2015年の相場は円安相場が続いていましたが、6月頃から中国の上海総合指数が下がりはじめ、7月には取引が中止になるほどになりました。ちょうどその頃、ギリシャの債務問題もあったため、ユーロも大きく乱高下しました。

そして、8月にはさらに中国の株価が下落し、アメリカの株式市場にも影響を及ぼし、日本の株式市場も下落するなど、世界的に連鎖する株安が起こりました。

その結果、大きなリスク回避の動きが強まり、8月には一時1ドル116円をつける大きな円買いが起こったのです。

リスク回避を味方につけよう

せっかくFXをやるなら「リスク回避」と消極的になっているのはもったいありません。

大きく相場が動くときは大きな利益を出すチャンスです。

ドル円相場が大きく下落しそうと思ったときこそ、ショートポジション(「売り」ポジション)を作り、積極的な為替差益を狙っていきましょう。
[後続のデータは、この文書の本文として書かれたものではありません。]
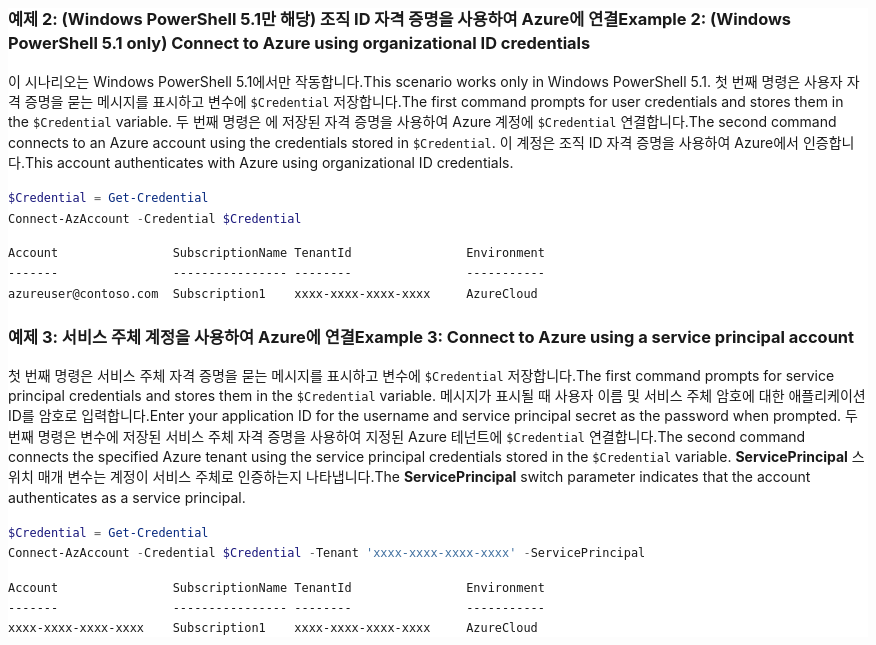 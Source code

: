 ### <span data-ttu-id="d3c74-124">예제 2: (Windows PowerShell 5.1만 해당) 조직 ID 자격 증명을 사용하여 Azure에 연결</span><span class="sxs-lookup"><span data-stu-id="d3c74-124">Example 2: (Windows PowerShell 5.1 only) Connect to Azure using organizational ID credentials</span></span>

<span data-ttu-id="d3c74-125">이 시나리오는 Windows PowerShell 5.1에서만 작동합니다.</span><span class="sxs-lookup"><span data-stu-id="d3c74-125">This scenario works only in Windows PowerShell 5.1.</span></span> <span data-ttu-id="d3c74-126">첫 번째 명령은 사용자 자격 증명을 묻는 메시지를 표시하고 변수에 `$Credential` 저장합니다.</span><span class="sxs-lookup"><span data-stu-id="d3c74-126">The first command prompts for user credentials and stores them in the `$Credential` variable.</span></span> <span data-ttu-id="d3c74-127">두 번째 명령은 에 저장된 자격 증명을 사용하여 Azure 계정에 `$Credential` 연결합니다.</span><span class="sxs-lookup"><span data-stu-id="d3c74-127">The second command connects to an Azure account using the credentials stored in `$Credential`.</span></span> <span data-ttu-id="d3c74-128">이 계정은 조직 ID 자격 증명을 사용하여 Azure에서 인증합니다.</span><span class="sxs-lookup"><span data-stu-id="d3c74-128">This account authenticates with Azure using organizational ID credentials.</span></span>

```powershell
$Credential = Get-Credential
Connect-AzAccount -Credential $Credential
```

```Output
Account                SubscriptionName TenantId                Environment
-------                ---------------- --------                -----------
azureuser@contoso.com  Subscription1    xxxx-xxxx-xxxx-xxxx     AzureCloud
```

### <span data-ttu-id="d3c74-129">예제 3: 서비스 주체 계정을 사용하여 Azure에 연결</span><span class="sxs-lookup"><span data-stu-id="d3c74-129">Example 3: Connect to Azure using a service principal account</span></span>

<span data-ttu-id="d3c74-130">첫 번째 명령은 서비스 주체 자격 증명을 묻는 메시지를 표시하고 변수에 `$Credential` 저장합니다.</span><span class="sxs-lookup"><span data-stu-id="d3c74-130">The first command prompts for service principal credentials and stores them in the `$Credential` variable.</span></span> <span data-ttu-id="d3c74-131">메시지가 표시될 때 사용자 이름 및 서비스 주체 암호에 대한 애플리케이션 ID를 암호로 입력합니다.</span><span class="sxs-lookup"><span data-stu-id="d3c74-131">Enter your application ID for the username and service principal secret as the password when prompted.</span></span> <span data-ttu-id="d3c74-132">두 번째 명령은 변수에 저장된 서비스 주체 자격 증명을 사용하여 지정된 Azure 테넌트에 `$Credential` 연결합니다.</span><span class="sxs-lookup"><span data-stu-id="d3c74-132">The second command connects the specified Azure tenant using the service principal credentials stored in the `$Credential` variable.</span></span> <span data-ttu-id="d3c74-133">**ServicePrincipal** 스위치 매개 변수는 계정이 서비스 주체로 인증하는지 나타냅니다.</span><span class="sxs-lookup"><span data-stu-id="d3c74-133">The **ServicePrincipal** switch parameter indicates that the account authenticates as a service principal.</span></span>

```powershell
$Credential = Get-Credential
Connect-AzAccount -Credential $Credential -Tenant 'xxxx-xxxx-xxxx-xxxx' -ServicePrincipal
```

```Output
Account                SubscriptionName TenantId                Environment
-------                ---------------- --------                -----------
xxxx-xxxx-xxxx-xxxx    Subscription1    xxxx-xxxx-xxxx-xxxx     AzureCloud
```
株価が下落しても利益を上げられるのがFXの強みです。

また、多くの通貨ペアから選べるので、今もっとも強い通貨ペアを買って、もっとも弱い通貨ペアを選ぶことで、さらに大きな利益を狙うことができます。

景気の影響を受けやすい豪ドルを使った豪ドル円は、ドル円よりはるかに大きな下落を見せています。

そして、相場が底を打ったと判断できたら、スワップ狙いのロングポジションを仕込むのも良いでしょう。ただし、「落ちてくるナイフはつかむな」という格言もあることから、無理は禁物です。

まとめ

日本円やスイスフランといったリスク回避通貨が買われる理由について見てきました。

2015年1月にはスイスフランが暴騰したことからも、相場に確実はありませんが、テクニカル分析だけでなく、リスク回避などのファンダメンタルズも分析できるようにしていきましょう。